- **Aim of the task**
Every line below from the one containing "Music has been" through the one containing "become more accessible" must be transcribed exactly. Omit all lines outside that stretch.

[Source texts of formatted documents]
- - - - -
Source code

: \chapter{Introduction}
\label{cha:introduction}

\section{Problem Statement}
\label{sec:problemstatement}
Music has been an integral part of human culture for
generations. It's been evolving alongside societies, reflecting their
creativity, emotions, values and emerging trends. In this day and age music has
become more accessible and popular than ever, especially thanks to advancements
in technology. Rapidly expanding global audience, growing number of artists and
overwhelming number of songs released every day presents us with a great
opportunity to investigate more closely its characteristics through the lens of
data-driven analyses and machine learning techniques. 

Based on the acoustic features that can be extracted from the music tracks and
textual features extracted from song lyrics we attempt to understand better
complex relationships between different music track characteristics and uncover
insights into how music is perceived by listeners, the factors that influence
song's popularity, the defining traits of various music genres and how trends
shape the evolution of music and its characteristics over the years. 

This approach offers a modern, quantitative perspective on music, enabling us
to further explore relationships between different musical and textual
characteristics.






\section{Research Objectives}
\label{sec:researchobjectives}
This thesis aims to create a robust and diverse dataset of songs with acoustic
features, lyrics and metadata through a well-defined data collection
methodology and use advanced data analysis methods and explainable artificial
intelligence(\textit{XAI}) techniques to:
- - - - -
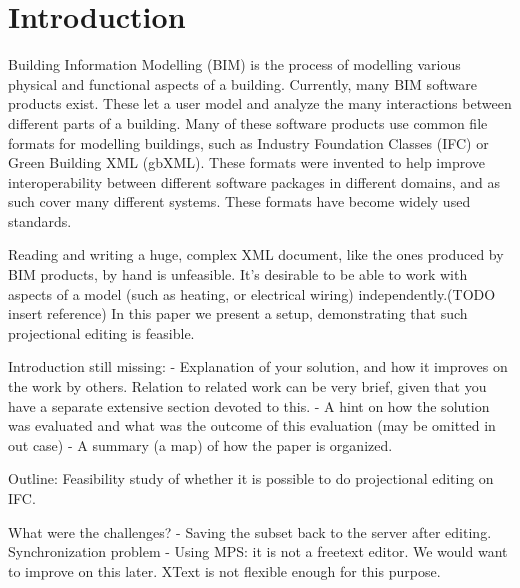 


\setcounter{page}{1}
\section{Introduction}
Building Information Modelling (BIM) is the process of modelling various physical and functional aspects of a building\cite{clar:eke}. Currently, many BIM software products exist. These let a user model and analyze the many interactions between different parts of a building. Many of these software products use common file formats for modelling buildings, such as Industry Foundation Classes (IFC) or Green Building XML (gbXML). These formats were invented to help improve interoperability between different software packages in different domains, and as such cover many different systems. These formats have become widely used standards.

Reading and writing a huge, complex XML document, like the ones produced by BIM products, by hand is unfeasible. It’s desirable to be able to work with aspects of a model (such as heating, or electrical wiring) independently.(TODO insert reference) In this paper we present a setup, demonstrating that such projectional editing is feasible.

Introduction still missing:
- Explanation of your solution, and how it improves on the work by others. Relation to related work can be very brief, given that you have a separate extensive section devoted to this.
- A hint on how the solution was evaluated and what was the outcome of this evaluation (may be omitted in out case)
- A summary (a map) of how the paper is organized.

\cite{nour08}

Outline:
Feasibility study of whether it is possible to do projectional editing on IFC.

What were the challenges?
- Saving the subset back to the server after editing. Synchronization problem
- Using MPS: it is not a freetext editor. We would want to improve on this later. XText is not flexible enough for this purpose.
- - - - -
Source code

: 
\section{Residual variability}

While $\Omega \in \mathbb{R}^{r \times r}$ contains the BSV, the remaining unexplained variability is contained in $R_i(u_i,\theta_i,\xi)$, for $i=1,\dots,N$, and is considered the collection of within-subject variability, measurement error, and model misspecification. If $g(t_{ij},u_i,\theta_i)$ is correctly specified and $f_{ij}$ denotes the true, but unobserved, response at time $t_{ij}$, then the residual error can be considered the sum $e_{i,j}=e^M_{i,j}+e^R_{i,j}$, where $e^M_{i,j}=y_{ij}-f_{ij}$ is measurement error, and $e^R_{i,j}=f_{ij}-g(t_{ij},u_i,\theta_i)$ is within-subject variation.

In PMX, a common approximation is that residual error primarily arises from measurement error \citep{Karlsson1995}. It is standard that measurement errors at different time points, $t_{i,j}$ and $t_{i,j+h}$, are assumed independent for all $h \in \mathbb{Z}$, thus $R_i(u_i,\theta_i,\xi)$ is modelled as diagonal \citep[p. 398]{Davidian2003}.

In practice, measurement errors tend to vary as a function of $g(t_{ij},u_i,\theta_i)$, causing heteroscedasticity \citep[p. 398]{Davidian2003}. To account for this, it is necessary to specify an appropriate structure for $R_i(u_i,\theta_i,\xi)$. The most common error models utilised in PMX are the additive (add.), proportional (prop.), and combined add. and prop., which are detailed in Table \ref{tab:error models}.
- - - - -
- **Result**
Music has been an integral part of human culture for
generations. It's been evolving alongside societies, reflecting their
creativity, emotions, values and emerging trends. In this day and age music has
become more accessible and popular than ever, especially thanks to advancements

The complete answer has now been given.